Detailed study of quark-hadron duality in spin structure functions of the proton and neutron

V. Lagerquist, S. E. Kuhn, and N. Sato

Phys. Rev. C 107, 045201 – Published 6 April 2023

Abstract

Background: The response of hadrons, the bound states of the strong force (QCD), to external probes can be described in two different, complementary frameworks: as direct interactions with their fundamental constituents, quarks and gluons, or alternatively as elastic or inelastic coherent scattering that leaves the hadrons in their ground state or in one of their excited (resonance) states. The former picture emerges most clearly in hard processes with high momentum transfer, where the hadron response can be described by the perturbative expansion of QCD, while at lower energy and momentum transfers, the resonant excitations of the hadrons dominate the cross section. The overlap region between these two pictures, where both yield similar predictions, is referred to as quark-hadron duality and has been extensively studied in reactions involving unpolarized hadrons. Some limited information on this phenomenon also exists for polarized protons, deuterons, and ${}^{3}{He}$ nuclei, but not yet for neutrons.

Purpose: In this paper, we present comprehensive and detailed results on the correspondence between the extrapolated deep inelastic structure function $g_{1}$ of both the proton and the neutron with the same quantity measured in the nucleon resonance region. Thanks to the fine binning and high precision of our data, and using a well-controlled perturbative QCD (pQCD) fit for the partonic prediction, we can make quantitative statements about the kinematic range of applicability of both local duality and global duality.
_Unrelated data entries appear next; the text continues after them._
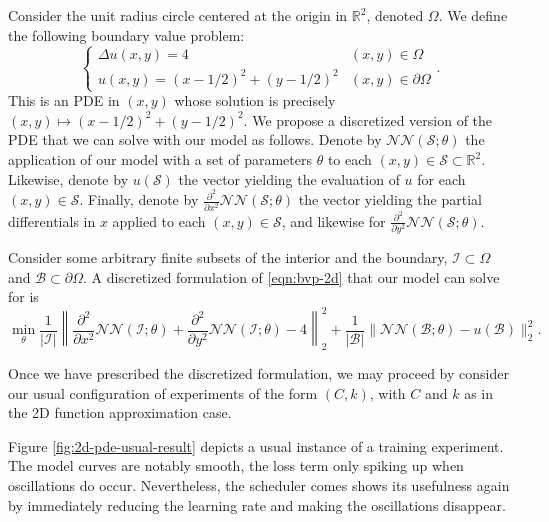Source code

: \documentclass[12pt]{report} %
\begin{document}
Consider the unit radius circle centered at the origin in $\mathbb{R}^2$,
denoted $\Omega$. We define the following boundary value problem:
\begin{equation}
  \left\{\begin{array}{ll}
    \Delta u (x, y) = 4                      & (x, y) \in \Omega          \\
    u (x, y) = (x - 1 / 2)^2 + (y - 1 / 2)^2 & (x, y) \in \partial \Omega
  \end{array}\right. . \label{eqn:bvp-2d}
\end{equation}
This is an PDE in $(x, y)$ whose solution is precisely $(x, y) \mapsto (x - 1
  / 2)^2 + (y - 1 / 2)^2$. We propose a discretized version of the PDE that we
can solve with our model as follows. Denote by $\mathcal{N}\mathcal{N}
  (\mathcal{S}; \theta)$ the application of our model with a set of parameters
$\theta$ to each $(x, y) \in \mathcal{S} \subset \mathbb{R}^2$. Likewise,
denote by $u (\mathcal{S})$ the vector yielding the evaluation of $u$ for each
$(x, y) \in \mathcal{S}$. Finally, denote by $\frac{\partial^2}{\partial x^2}
  \mathcal{N}\mathcal{N} (\mathcal{S}; \theta)$ the vector yielding the partial
differentials in $x$ applied to each $(x, y) \in \mathcal{S}$, and likewise
for $\frac{\partial^2}{\partial y^2} \mathcal{N}\mathcal{N} (\mathcal{S};
  \theta)$.

Consider some arbitrary finite subsets of the interior and the boundary,
$\mathcal{I} \subset \Omega$ and $\mathcal{B} \subset \partial \Omega$. A
discretized formulation of \eqref{eqn:bvp-2d} that our model can solve for is
\[ \min_{\theta} \frac{1}{| \mathcal{I} |} \left\| \frac{\partial^2}{\partial
    x^2} \mathcal{N}\mathcal{N} (\mathcal{I}; \theta) +
  \frac{\partial^2}{\partial y^2} \mathcal{N}\mathcal{N} (\mathcal{I};
  \theta) - 4 \right\|_2^2 + \frac{1}{| \mathcal{B} |} \|
  \mathcal{N}\mathcal{N} (\mathcal{B}; \theta) - u (\mathcal{B}) \|_2^2 . \]

Once we have prescribed the discretized formulation, we may proceed by consider our usual configuration of experiments of the form $(C,k)$, with $C$ and $k$ as in the 2D function approximation case.

Figure \ref{fig:2d-pde-usual-result} depicts a usual instance of a training experiment. The model curves are notably smooth, the loss term only spiking up when oscillations do occur. Nevertheless, the scheduler comes shows its usefulness again by immediately reducing the learning rate and making the oscillations disappear.
\end{document}
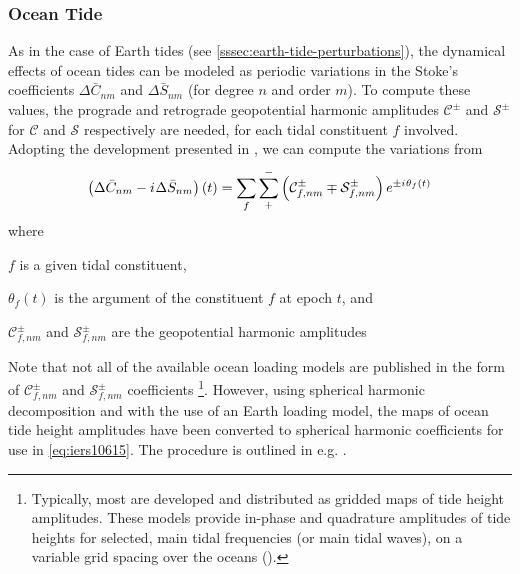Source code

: \subsubsection{Ocean Tide}\label{sssec:ocean-tide-perturbations}

As in the case of Earth tides (see \autoref{sssec:earth-tide-perturbations}), the 
dynamical effects of ocean tides can be modeled as periodic variations in the 
Stoke's coefficients $\Delta \bar{C}_{nm}$ and $\Delta \bar{S}_{nm}$ (for 
degree $n$ and order $m$). To compute these values, the prograde and retrograde 
geopotential harmonic amplitudes $\mathcal{C}^{\pm}$ and $\mathcal{S}^{\pm}$ for 
$\mathcal{C}$ and $\mathcal{S}$ respectively are needed, for each tidal constituent 
$f$ involved. Adopting the development presented in \cite{iers2010}, we can compute 
the variations from
\begin{equation}
  \label{eq:iers10615}
  \left( \Delta \bar{C}_{nm} - {i\mkern1mu} \Delta \bar{S}_{nm} \right) (t) =
    \sum_{f} \sum_{+}^{-} \left( 
      \mathcal{C}_{f,nm}^{\pm} \mp \mathcal{S}_{f,nm}^{\pm} \right)
    e^{\pm {i\mkern1mu} \theta _f (t)}
\end{equation}
where
\begin{description}
  \item $f$ is a given tidal constituent,
  \item $\theta _f (t)$ is the argument of the constituent $f$ at epoch $t$, and
  \item $\mathcal{C}_{f,nm}^{\pm}$ and $\mathcal{S}_{f,nm}^{\pm}$ are the geopotential 
    harmonic amplitudes
\end{description}

Note that not all of the available ocean loading models are published in the form of 
$\mathcal{C}_{f,nm}^{\pm}$ and $\mathcal{S}_{f,nm}^{\pm}$ coefficients
\footnote{Typically, most are developed and distributed as gridded maps of tide 
height amplitudes. These models provide in-phase and quadrature amplitudes of tide 
heights for selected, main tidal frequencies (or main tidal waves), on a variable 
grid spacing over the oceans (\cite{iers2010}).}. However, using spherical harmonic 
decomposition and with the use of an Earth loading model, the maps of ocean tide 
height amplitudes have been converted to spherical harmonic coefficients for use 
in \autoref{eq:iers10615}. The procedure is outlined in e.g. \cite{iers2010}.

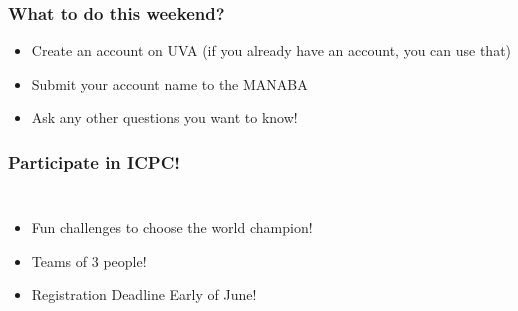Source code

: \documentclass{beamer}
\begin{document}
\begin{frame}
  \frametitle{What to do this weekend?}

  \begin{itemize}
  \item Create an account on UVA (if you already have an account, you can use that)

    \bigskip

  \item Submit your account name to the MANABA

    \bigskip

  \item Ask any other questions you want to know!
  \end{itemize}
\end{frame}

\begin{frame}
  \frametitle{Participate in ICPC!}
  \begin{columns}
  \begin{itemize}
    \item Fun challenges to choose the world champion!
    \item Teams of 3 people!
    \item Registration Deadline Early of June!
  \end{itemize}


\end{columns}
\end{frame}
\end{document}
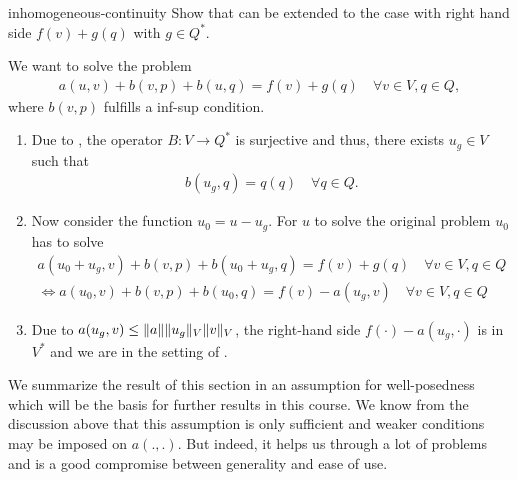 \begin{Problem}{inhomogeneous-continuity}
  Show that  can be extended to the
  case with right hand side $f(v)+g(q)$ with $g\in Q^*$.

\begin{solution}
  We want to solve the problem
  \begin{align*}
    a(u,v) + b(v,p) + b(u,q) = f(v)+g(q) \quad\forall v\in V, q\in Q,
  \end{align*}
  where $b(v,p)$ fulfills a inf-sup condition.

  \begin{enumerate}
  \item Due to , the
    operator $B: V\to Q^*$ is surjective and thus, there exists
    $u_g\in V$ such that
    \begin{gather*}
      b(u_g,q) = q(q) \quad\forall q\in Q.
    \end{gather*}
  \item Now consider the function $u_0 = u-u_g$. For $u$ to solve the
    original problem $u_0$ has to solve
    \begin{align*}
      a(u_0+u_g,v) + b(v,p) + b(u_0+u_g,q) = f(v)+g(q) \quad\forall v\in V, q\in Q\\
      \Leftrightarrow a(u_0,v) + b(v,p) + b(u_0,q) = f(v)-a(u_g,v) \quad\forall v\in V, q\in Q
    \end{align*}
  \item Due to $a(u_g,v) \leq \lVert a\rVert\lVert u_g\rVert_V\lVert v\rVert_V$,
    the right-hand side $f(\cdot)-a(u_g,\cdot)$ is in $V^*$
    and we are in the setting of
    .
  \end{enumerate}
\end{solution}
\end{Problem}

\begin{intro}
  We summarize the result of this section in an assumption for
  well-posedness which will be the basis for further results in this
  course. We know from the discussion above that this assumption is
  only sufficient and weaker conditions may be imposed on
  $a(.,.)$. But indeed, it helps us through a lot of problems and is a
  good compromise between generality and ease of use.
\end{intro}

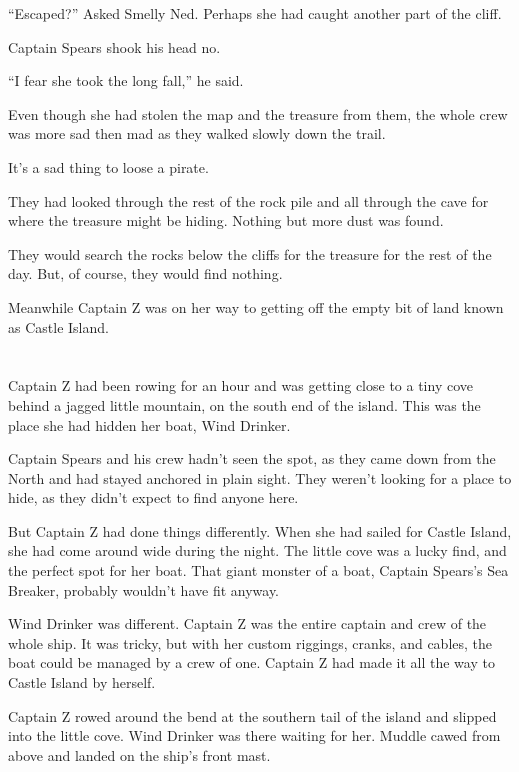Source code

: \documentclass[12pt]{extbook}
\begin{document}
  \enquote{Escaped?} Asked Smelly Ned. Perhaps she had caught another part
  of the cliff.
  
  Captain Spears shook his head no.
  
  \enquote{I fear she took the long fall,} he said.
  
  Even though she had stolen the map and the treasure from them, the whole
  crew was more sad then mad as they walked slowly down the trail.
  
  It's a sad thing to loose a pirate.
  
  They had looked through the rest of the rock pile and all through the
  cave for where the treasure might be hiding. Nothing but more dust was
  found.
  
  They would search the rocks below the cliffs for the treasure for the
  rest of the day. But, of course, they would find nothing.
  
  Meanwhile Captain Z was on her way to getting off the empty bit of land
  known as Castle Island.
  
  \section{}\label{section-24}
  
  Captain Z had been rowing for an hour and was getting close to a tiny
  cove behind a jagged little mountain, on the south end of the island.
  This was the place she had hidden her boat, Wind Drinker.
  
  Captain Spears and his crew hadn't seen the spot, as they came down from
  the North and had stayed anchored in plain sight. They weren't looking
  for a place to hide, as they didn't expect to find anyone here.
  
  But Captain Z had done things differently. When she had sailed for
  Castle Island, she had come around wide during the night. The little
  cove was a lucky find, and the perfect spot for her boat. That giant
  monster of a boat, Captain Spears's Sea Breaker, probably wouldn't have
  fit anyway.
  
  Wind Drinker was different. Captain Z was the entire captain and crew of
  the whole ship. It was tricky, but with her custom riggings, cranks, and
  cables, the boat could be managed by a crew of one. Captain Z had made
  it all the way to Castle Island by herself.
  
  Captain Z rowed around the bend at the southern tail of the island and
  slipped into the little cove. Wind Drinker was there waiting for her.
  Muddle cawed from above and landed on the ship's front mast.
  
\end{document}
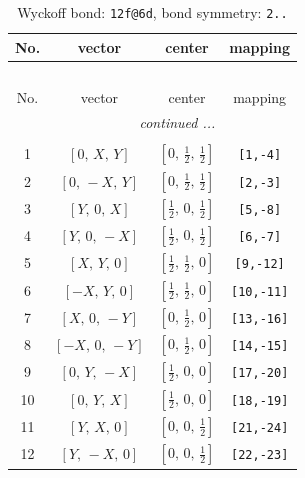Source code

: \documentclass[fleqn,8pt]{jsarticle}
\begin{document}
\renewcommand{\arraystretch}{1.2}
\begin{longtable}{cccc}
\caption{Wyckoff bond: {\tt 12f@6d}, bond symmetry: {\tt 2..}}
 \\
 \hline \hline
No. & vector & center & mapping \\ \hline \endfirsthead

\multicolumn{3}{l}{\tablename\ \thetable{}} \\
 \hline \hline
No. & vector & center & mapping \\ \hline \endhead

 \hline \hline
\multicolumn{3}{r}{\footnotesize\it continued ...} \\ \endfoot

 \hline \hline
\multicolumn{3}{r}{} \\ \endlastfoot

1 & $\left[ 0,\, X,\, Y \right]$ & $\left[ 0,\, \frac{1}{2},\, \frac{1}{2} \right]$ & {\tt [1,-4]} \\ \hline
2 & $\left[ 0,\, - X,\, Y \right]$ & $\left[ 0,\, \frac{1}{2},\, \frac{1}{2} \right]$ & {\tt [2,-3]} \\ \hline
3 & $\left[ Y,\, 0,\, X \right]$ & $\left[ \frac{1}{2},\, 0,\, \frac{1}{2} \right]$ & {\tt [5,-8]} \\ \hline
4 & $\left[ Y,\, 0,\, - X \right]$ & $\left[ \frac{1}{2},\, 0,\, \frac{1}{2} \right]$ & {\tt [6,-7]} \\ \hline
5 & $\left[ X,\, Y,\, 0 \right]$ & $\left[ \frac{1}{2},\, \frac{1}{2},\, 0 \right]$ & {\tt [9,-12]} \\ \hline
6 & $\left[ - X,\, Y,\, 0 \right]$ & $\left[ \frac{1}{2},\, \frac{1}{2},\, 0 \right]$ & {\tt [10,-11]} \\ \hline
7 & $\left[ X,\, 0,\, - Y \right]$ & $\left[ 0,\, \frac{1}{2},\, 0 \right]$ & {\tt [13,-16]} \\ \hline
8 & $\left[ - X,\, 0,\, - Y \right]$ & $\left[ 0,\, \frac{1}{2},\, 0 \right]$ & {\tt [14,-15]} \\ \hline
9 & $\left[ 0,\, Y,\, - X \right]$ & $\left[ \frac{1}{2},\, 0,\, 0 \right]$ & {\tt [17,-20]} \\ \hline
10 & $\left[ 0,\, Y,\, X \right]$ & $\left[ \frac{1}{2},\, 0,\, 0 \right]$ & {\tt [18,-19]} \\ \hline
11 & $\left[ Y,\, X,\, 0 \right]$ & $\left[ 0,\, 0,\, \frac{1}{2} \right]$ & {\tt [21,-24]} \\ \hline
12 & $\left[ Y,\, - X,\, 0 \right]$ & $\left[ 0,\, 0,\, \frac{1}{2} \right]$ & {\tt [22,-23]} \\
\end{longtable}
\end{document}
Method: We use the most updated QCD global analysis results at high $x$ from the Jefferson Lab Angular Momentum Collaboration to extrapolate the spin structure function $g_{1}$ into the nucleon resonance region and then integrate over various intervals in the scaling variable $x$ . We compare the results with the large data set collected in the quark-hadron transition region by the CLAS Collaboration, including, for the first time, deconvoluted neutron data, integrated over the same intervals. We present this comparison as a function of the momentum transfer $Q^{2}$ .

Results: We find that, depending on the integration interval and the minimum momentum transfer chosen, a clear transition to quark-hadron duality can be observed in both nucleon species. Furthermore, we show, for the first time, the approach to scaling behavior for $g_{1}$ measured in the resonance region at sufficiently high momentum transfer.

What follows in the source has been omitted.